Blaming God for your own foolishness is … foolish!

We aren’t all that good at learning our lessons from life’s experiences.

In fact, it’s not too uncommon for us to “double down” on our own foolishness. For some of us, it’s literally doubling-down on our stupidity, such as described in this story reported by The Lowell Sun

    BOSTON – A former Chelmsford man charged with trying to hire a “hit man” to kill his estranged wife has been convicted of trying to hire someone to kill the undercover state trooper who had posed as the hit man, according to a federal prosecutor.

    Andrew S. Gordon, 53, has been convicted of trying to hire a New Hampshire gang member to kill the state trooper and another man, both witnesses in the state’s case against Gordon, U.S. Attorney Carmen M. Ortiz said in a news release Friday.

    The gang member was actually another undercover officer, according to Ortiz. She said Gordon offered the officer $15,000.

    … Gordon faces up to 50 years in prison and a maximum fine of nearly $1.3 million when he is sentenced May 20.

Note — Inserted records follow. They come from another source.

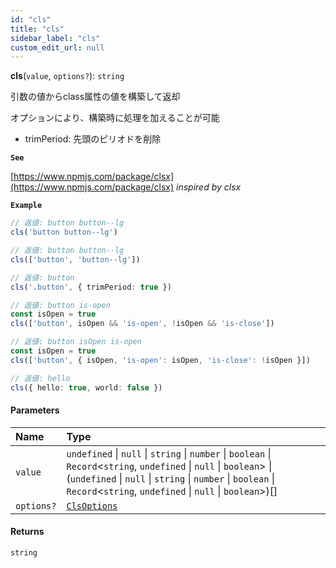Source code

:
 ```yaml
---
id: "cls"
title: "cls"
sidebar_label: "cls"
custom_edit_url: null
---
```


**cls**(`value`, `options?`): `string`

引数の値からclass属性の値を構築して返却

オプションにより、構築時に処理を加えることが可能
- trimPeriod: 先頭のピリオドを削除

**`See`**

[https://www.npmjs.com/package/clsx](https://www.npmjs.com/package/clsx) *inspired by clsx*

**`Example`**

```ts
// 返値: button button--lg
cls('button button--lg')

// 返値: button button--lg
cls(['button', 'button--lg'])

// 返値: button
cls('.button', { trimPeriod: true })

// 返値: button is-open
const isOpen = true
cls(['button', isOpen && 'is-open', !isOpen && 'is-close'])

// 返値: button isOpen is-open
const isOpen = true
cls(['button', { isOpen, 'is-open': isOpen, 'is-close': !isOpen }])

// 返値: hello
cls({ hello: true, world: false })
```

#### Parameters

| Name | Type                                  |
| :------ |:--------------------------------------|
| `value` | `undefined` \| ``null`` \| `string` \| `number` \| `boolean` \| `Record`\<`string`, `undefined` \| ``null`` \| `boolean`\> \| (`undefined` \| ``null`` \| `string` \| `number` \| `boolean` \| `Record`\<`string`, `undefined` \| ``null`` \| `boolean`\>)[] |
| `options?` | [`ClsOptions`](../types/ClsOptions.md) |

#### Returns

`string`
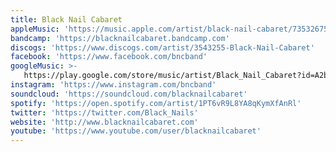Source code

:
 ```yaml
---
title: Black Nail Cabaret
appleMusic: 'https://music.apple.com/artist/black-nail-cabaret/735326758'
bandcamp: 'https://blacknailcabaret.bandcamp.com'
discogs: 'https://www.discogs.com/artist/3543255-Black-Nail-Cabaret'
facebook: 'https://www.facebook.com/bncband'
googleMusic: >-
   https://play.google.com/store/music/artist/Black_Nail_Cabaret?id=A2baeh5v56dulcpjbpoh25xbhp4
instagram: 'https://www.instagram.com/bncband'
soundcloud: 'https://soundcloud.com/blacknailcabaret'
spotify: 'https://open.spotify.com/artist/1PT6vR9L8YA8qKymXfAnRl'
twitter: 'https://twitter.com/Black_Nails'
website: 'http://www.blacknailcabaret.com'
youtube: 'https://www.youtube.com/user/blacknailcabaret'
---
```

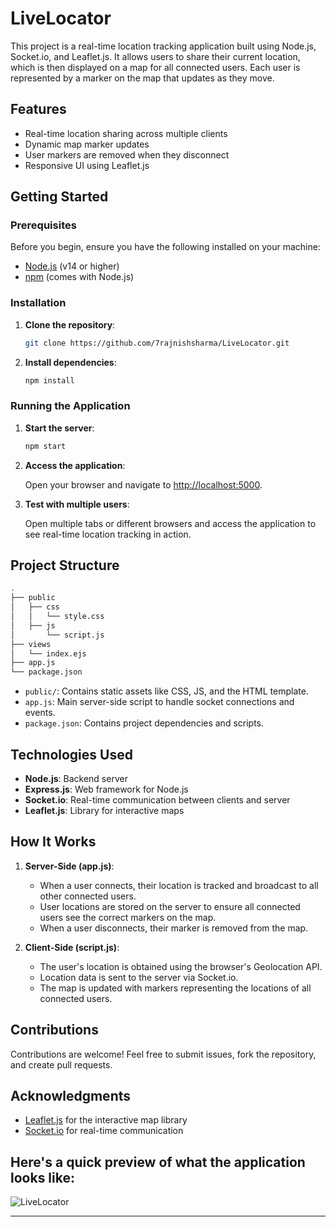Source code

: # LiveLocator

This project is a real-time location tracking application built using Node.js, Socket.io, and Leaflet.js. It allows users to share their current location, which is then displayed on a map for all connected users. Each user is represented by a marker on the map that updates as they move.

## Features

- Real-time location sharing across multiple clients
- Dynamic map marker updates
- User markers are removed when they disconnect
- Responsive UI using Leaflet.js

## Getting Started

### Prerequisites

Before you begin, ensure you have the following installed on your machine:

- [Node.js](https://nodejs.org/) (v14 or higher)
- [npm](https://www.npmjs.com/) (comes with Node.js)

### Installation

1. **Clone the repository**:
   ```bash
   git clone https://github.com/7rajnishsharma/LiveLocator.git
   ```

2. **Install dependencies**:
   ```bash
   npm install
   ```

### Running the Application

1. **Start the server**:
   ```bash
   npm start
   ```

2. **Access the application**:

   Open your browser and navigate to [http://localhost:5000](http://localhost:5000).

3. **Test with multiple users**:

   Open multiple tabs or different browsers and access the application to see real-time location tracking in action.

## Project Structure

```bash
.
├── public
│   ├── css
│   │   └── style.css
│   ├── js
│       └── script.js
├── views
│   └── index.ejs
├── app.js
└── package.json
```

- `public/`: Contains static assets like CSS, JS, and the HTML template.
- `app.js`: Main server-side script to handle socket connections and events.
- `package.json`: Contains project dependencies and scripts.

## Technologies Used

- **Node.js**: Backend server
- **Express.js**: Web framework for Node.js
- **Socket.io**: Real-time communication between clients and server
- **Leaflet.js**: Library for interactive maps

## How It Works

1. **Server-Side (app.js)**:
   - When a user connects, their location is tracked and broadcast to all other connected users.
   - User locations are stored on the server to ensure all connected users see the correct markers on the map.
   - When a user disconnects, their marker is removed from the map.

2. **Client-Side (script.js)**:
   - The user's location is obtained using the browser's Geolocation API.
   - Location data is sent to the server via Socket.io.
   - The map is updated with markers representing the locations of all connected users.

## Contributions

Contributions are welcome! Feel free to submit issues, fork the repository, and create pull requests.


## Acknowledgments

- [Leaflet.js](https://leafletjs.com/) for the interactive map library
- [Socket.io](https://socket.io/) for real-time communication


## Here's a quick preview of what the application looks like:

![LiveLocator](https://github.com/user-attachments/assets/347e68f4-35ed-475c-bd74-a64180158e68)

---
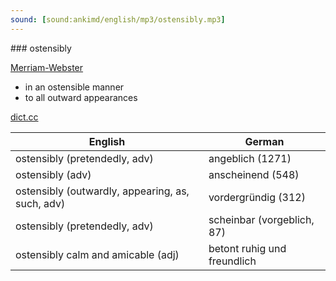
 ```yaml
---
sound: [sound:ankimd/english/mp3/ostensibly.mp3]
---
```


\### ostensibly

[Merriam-Webster](https://www.merriam-webster.com/dictionary/ostensibly)

- in an ostensible manner
- to all outward appearances

[dict.cc](https://www.dict.cc/ostensibly)

| English        | German       |
| -------------- | ------------ |
| ostensibly (pretendedly, adv) | angeblich (1271) |
| ostensibly (adv) | anscheinend (548) |
| ostensibly (outwardly, appearing, as, such, adv) | vordergründig (312) |
| ostensibly (pretendedly, adv) | scheinbar (vorgeblich, 87) |
| ostensibly calm and amicable (adj) | betont ruhig und freundlich |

One writer offered the following commentary regarding Gordon’s story:

    Some people just don’t learn from their mistakes. Perhaps that’s because they don’t really see them as mistakes, but as failed attempts at a brilliant plan. A plan that’s so brilliant that it’s worth trying again. They think to themselves, “If I just iron out a few small wrinkles in my plan, it’s going to work this time.” But the fundamental problem with the fool is his lack of moral teachability. The result is the fool can’t be made to recognize his own foolishness, so he is doomed to repeat it. He doubles down on stupidity.

Scripture describes such arrogant stupidity this way: “As a dog returns to its vomit, so a fool repeats his foolishness” (Proverbs 26:11).

It’s usually about this time, when we’ve wrecked our lives and have no way out of the mess we’ve made, that we do yet another foolish thing:

“People ruin their lives by their own foolishness and then are angry at the Lord,” Proverbs 19:3.

One thing we humans hate is owning our own guilt, a reality author Kent Crockett captures in this personal story …

    One day when my son Scott was two years old, I heard him crying. I went into his room and my daughter Hannah, who was four, was there also. A plastic bat was lying on the floor.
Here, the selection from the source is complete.